• _WHAT THE EXERCISE ASKS_
Write the records out again, keeping each line exactly as it is.

• _DATA FOR ANALYSIS_
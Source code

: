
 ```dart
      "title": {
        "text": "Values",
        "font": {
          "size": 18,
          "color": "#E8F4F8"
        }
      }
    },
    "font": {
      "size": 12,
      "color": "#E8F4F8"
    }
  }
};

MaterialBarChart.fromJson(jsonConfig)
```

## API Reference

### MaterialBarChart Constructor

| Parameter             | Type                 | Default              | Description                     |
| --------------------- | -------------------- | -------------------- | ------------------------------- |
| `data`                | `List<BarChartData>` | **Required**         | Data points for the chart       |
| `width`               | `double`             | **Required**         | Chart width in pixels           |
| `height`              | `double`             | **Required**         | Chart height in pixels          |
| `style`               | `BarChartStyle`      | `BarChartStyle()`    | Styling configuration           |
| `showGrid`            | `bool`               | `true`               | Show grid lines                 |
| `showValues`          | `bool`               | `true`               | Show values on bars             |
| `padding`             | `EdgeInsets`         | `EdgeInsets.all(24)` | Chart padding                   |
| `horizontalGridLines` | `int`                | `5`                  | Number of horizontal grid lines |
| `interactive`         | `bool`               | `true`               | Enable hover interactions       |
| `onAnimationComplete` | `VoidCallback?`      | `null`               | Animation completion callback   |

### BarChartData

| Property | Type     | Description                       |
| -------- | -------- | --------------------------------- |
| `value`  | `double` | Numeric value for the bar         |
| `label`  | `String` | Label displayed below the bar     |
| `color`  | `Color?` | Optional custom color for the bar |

• _REPLY_
Source code

:
 ```dart
      "title": {
        "text": "Values",
        "font": {
          "size": 18,
          "color": "#E8F4F8"
        }
      }
    },
    "font": {
      "size": 12,
      "color": "#E8F4F8"
    }
  }
};

MaterialBarChart.fromJson(jsonConfig)
```

## API Reference

### MaterialBarChart Constructor

| Parameter             | Type                 | Default              | Description                     |
| --------------------- | -------------------- | -------------------- | ------------------------------- |
| `data`                | `List<BarChartData>` | **Required**         | Data points for the chart       |
| `width`               | `double`             | **Required**         | Chart width in pixels           |
| `height`              | `double`             | **Required**         | Chart height in pixels          |
| `style`               | `BarChartStyle`      | `BarChartStyle()`    | Styling configuration           |
| `showGrid`            | `bool`               | `true`               | Show grid lines                 |
| `showValues`          | `bool`               | `true`               | Show values on bars             |
| `padding`             | `EdgeInsets`         | `EdgeInsets.all(24)` | Chart padding                   |
| `horizontalGridLines` | `int`                | `5`                  | Number of horizontal grid lines |
| `interactive`         | `bool`               | `true`               | Enable hover interactions       |
| `onAnimationComplete` | `VoidCallback?`      | `null`               | Animation completion callback   |

### BarChartData

| Property | Type     | Description                       |
| -------- | -------- | --------------------------------- |
| `value`  | `double` | Numeric value for the bar         |
| `label`  | `String` | Label displayed below the bar     |
| `color`  | `Color?` | Optional custom color for the bar |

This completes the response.